Among the animistic religions, mountains usually occupy a prominent place. The North African Amazigh societies attributed a sacred character to certain mountains. Logically, the same happened with the Amazigh populations of the Canary Islands. It is possible that this sacralising of the mountain areas was due to the fact that their elevation towards the heavens made them the most suitable place from which to approach what was considered the abode of the sacred, in order to ask for protection and assistance.
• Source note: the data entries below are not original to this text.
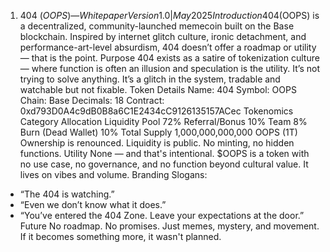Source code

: 1. 404 ($OOPS) — Whitepaper
Version 1.0 | May 2025
Introduction
404 ($OOPS) is a decentralized, community-launched memecoin built on the Base blockchain. Inspired by internet glitch culture, ironic detachment, and performance-art-level absurdism, 404 doesn’t offer a roadmap or utility — that is the point.
Purpose
404 exists as a satire of tokenization culture — where function is often an illusion and speculation is the utility. It’s not trying to solve anything. It’s a glitch in the system, tradable and watchable but not fixable.
Token Details
Name: 404
Symbol: OOPS
Chain: Base
Decimals: 18
Contract: 0xd793D0A4c9dB0B8a6C1E2434cC9126135157ACec
Tokenomics
Category
Allocation
Liquidity Pool
72%
Referral/Bonus
10%
Team
8%
Burn (Dead Wallet)
10%
Total Supply
1,000,000,000,000 OOPS (1T)
Ownership is renounced. Liquidity is public. No minting, no hidden functions.
Utility
None — and that's intentional. $OOPS is a token with no use case, no governance, and no function beyond cultural value. It lives on vibes and volume.
Branding
Slogans:
- “The 404 is watching.”
- “Even we don’t know what it does.”
- “You’ve entered the 404 Zone. Leave your expectations at the door.”
Future
No roadmap. No promises. Just memes, mystery, and movement. If it becomes something more, it wasn't planned.
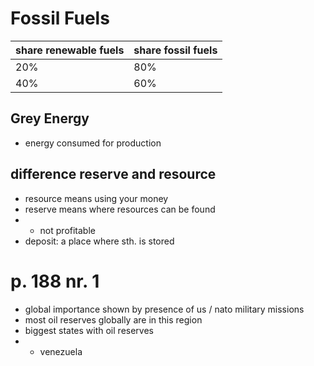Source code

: # Fossil Fuels

| share renewable fuels | share fossil fuels |
| ----------- | ----------- |
| 20% | 80% | 
| 40% | 60% |

## Grey Energy
- energy consumed for production

## difference reserve and resource
- resource means using your money
- reserve means where resources can be found 
- - not profitable 
- deposit: a place where sth. is stored

# p. 188 nr. 1

- global importance shown by presence of us / nato military missions
- most oil reserves globally are in this region 
- biggest states with oil reserves 
- - venezuela 


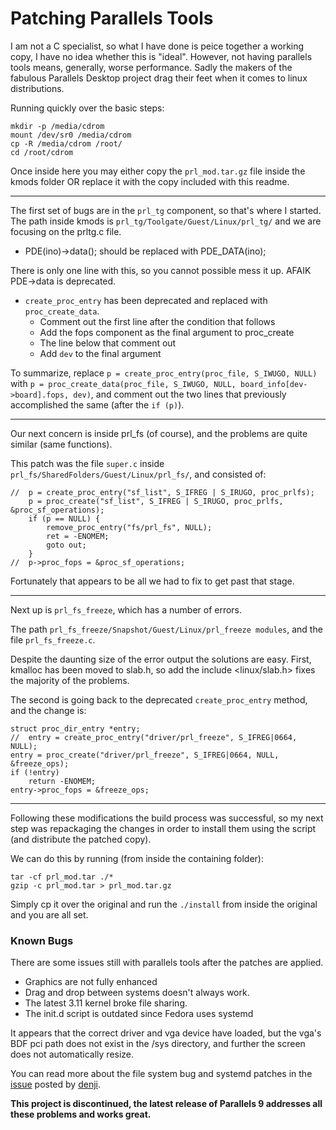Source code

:
# Patching Parallels Tools

I am not a C specialist, so what I have done is peice together a working copy, I have no idea whether this is "ideal".  However, not having parallels tools means, generally, worse performance.  Sadly the makers of the fabulous Parallels Desktop project drag their feet when it comes to linux distributions.

Running quickly over the basic steps:

    mkdir -p /media/cdrom
    mount /dev/sr0 /media/cdrom
    cp -R /media/cdrom /root/
    cd /root/cdrom

Once inside here you may either copy the `prl_mod.tar.gz` file inside the kmods folder OR replace it with the copy included with this readme.


---

The first set of bugs are in the `prl_tg` component, so that's where I started.  The path inside kmods is `prl_tg/Toolgate/Guest/Linux/prl_tg/` and we are focusing on the prltg.c file.

- PDE(ino)->data(); should be replaced with PDE_DATA(ino);

There is only one line with this, so you cannot possible mess it up.  AFAIK PDE->data is deprecated.

- `create_proc_entry` has been deprecated and replaced with `proc_create_data`.
    - Comment out the first line after the condition that follows
    - Add the fops component as the final argument to proc_create
    - The line below that comment out
    - Add `dev` to the final argument

To summarize, replace `p = create_proc_entry(proc_file, S_IWUGO, NULL)` with `p = proc_create_data(proc_file, S_IWUGO, NULL, board_info[dev->board].fops, dev)`, and comment out the two lines that previously accomplished the same (after the `if (p)`).


---

Our next concern is inside prl_fs (of course), and the problems are quite similar (same functions).

This patch was the file `super.c` inside `prl_fs/SharedFolders/Guest/Linux/prl_fs/`, and consisted of:

    //  p = create_proc_entry("sf_list", S_IFREG | S_IRUGO, proc_prlfs);
        p = proc_create("sf_list", S_IFREG | S_IRUGO, proc_prlfs, &proc_sf_operations);
        if (p == NULL) {
            remove_proc_entry("fs/prl_fs", NULL);
            ret = -ENOMEM;
            goto out;
        }
    //  p->proc_fops = &proc_sf_operations;

Fortunately that appears to be all we had to fix to get past that stage.


---

Next up is `prl_fs_freeze`, which has a number of errors.

The path `prl_fs_freeze/Snapshot/Guest/Linux/prl_freeze modules`, and the file `prl_fs_freeze.c`.

Despite the daunting size of the error output the solutions are easy.  First, kmalloc has been moved to slab.h, so add the include <linux/slab.h> fixes the majority of the problems.

The second is going back to the deprecated `create_proc_entry` method, and the change is:

    struct proc_dir_entry *entry;
    //  entry = create_proc_entry("driver/prl_freeze", S_IFREG|0664, NULL);
    entry = proc_create("driver/prl_freeze", S_IFREG|0664, NULL, &freeze_ops);
    if (!entry)
        return -ENOMEM;
    entry->proc_fops = &freeze_ops;


---

Following these modifications the build process was successful, so my next step was repackaging the changes in order to install them using the script (and distribute the patched copy).

We can do this by running (from inside the containing folder):

    tar -cf prl_mod.tar ./*
    gzip -c prl_mod.tar > prl_mod.tar.gz

Simply cp it over the original and run the `./install` from inside the original and you are all set.


### Known Bugs

There are some issues still with parallels tools after the patches are applied.

- Graphics are not fully enhanced
- Drag and drop between systems doesn't always work.
- The latest 3.11 kernel broke file sharing.
- The init.d script is outdated since Fedora uses systemd

It appears that the correct driver and vga device have loaded, but the vga's BDF pci path does not exist in the /sys directory, and further the screen does not automatically resize.

You can read more about the file system bug and systemd patches in the [issue](https://github.com/CDeLorme/fedora_parallels_tools/issues/1) posted by [denji](https://github.com/denji).

**This project is discontinued, the latest release of Parallels 9 addresses all these problems and works great.**
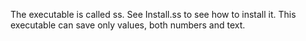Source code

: The executable is called ss. See Install.ss to see how to install it.
This executable can save only values, both numbers and text.
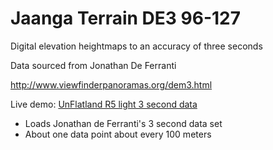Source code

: Jaanga Terrain DE3 96-127
=========================

Digital elevation heightmaps to an accuracy of three seconds

Data sourced from Jonathan De Ferranti

<http://www.viewfinderpanoramas.org/dem3.html>

Live demo: [UnFlatland R5 light 3 second data]( http://jaanga.github.io/terrain-viewer/un-flatland/r5/un-flatland-r5-light-de3.html )

* Loads Jonathan de Ferranti's 3 second data set
* About one data point about every 100 meters

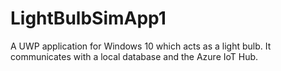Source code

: # LightBulbSimApp1
A UWP application for Windows 10 which acts as a light bulb. It communicates with a local database and the Azure IoT Hub.
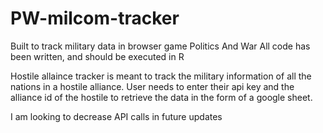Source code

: # PW-milcom-tracker
Built to track military data in browser game Politics And War
All code has been written, and should be executed in R

Hostile allaince tracker is meant to track the military information of all the nations in a hostile alliance.
User needs to enter their api key and the alliance id of the hostile to retrieve the data in the form of a google sheet.

I am looking to decrease API calls in future updates
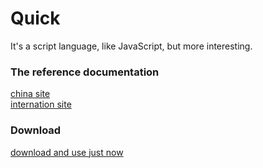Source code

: # Quick
It's a script language, like JavaScript, but more interesting.

### The reference documentation
[china site](https://www.chenlh.cn/qk-doc/)  
[internation site](https://www.chenlh.cn/qk-doc/)

### Download
[download and use just now](https://gitee.com/qk-x/qk-bin)

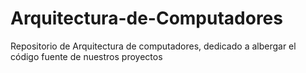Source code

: # Arquitectura-de-Computadores
Repositorio de Arquitectura de computadores, dedicado a albergar el código fuente de nuestros proyectos
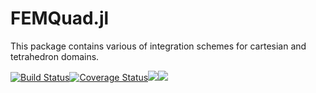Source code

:# FEMQuad.jl

This package contains various of integration schemes for cartesian and tetrahedron domains.

[![Build Status](https://travis-ci.org/JuliaFEM/FEMQuad.jl.svg?branch=master)](https://travis-ci.org/JuliaFEM/FEMQuad.jl)[![Coverage Status](https://coveralls.io/repos/github/JuliaFEM/FEMQuad.jl/badge.svg?branch=master)](https://coveralls.io/github/JuliaFEM/FEMQuad.jl?branch=master)[![](https://img.shields.io/badge/docs-stable-blue.svg)](https://juliafem.github.io/FEMQuad.jl/stable)[![](https://img.shields.io/badge/docs-latest-blue.svg)](https://juliafem.github.io/FEMQuad.jl/latest)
Mountainous areas are imbued with sacred forces, the very highest points being related to the transcendent, to the superhuman. The symbolic and religious values of the mountains are very diverse, being considered the point of union between heaven and earth and, therefore, like the axis mundi, the conception that the celestial vault is supported by a pillar holding up the two physical realities of heaven and earth and the two worlds, those of above and below, in which both good and evil spirits reside.
The existence on Gran Canaria of mountain sanctuaries and the rites associated with them are well documented in the narrative texts produced within the framework of European colonial expansion and archaeology.
It is no coincidence that the Cultural Landscape hosts the greatest number and the best existing examples on Gran Canaria of cave engravings of triangles with inverted upper vertex, as well as domes and cupules or cup marks carved into floors and walls.
These cultural manifestations have been historically and anthropologically interpreted as elements linked to beliefs and cults about human and ecological fertility, propitiating the regeneration of all the resources that are necessary for existence in agro-pastoral societies. The main iconographic element, in all of this, is the schematic female pubic triangle, with or without representation of the vulva, an almost universal symbol of fertility.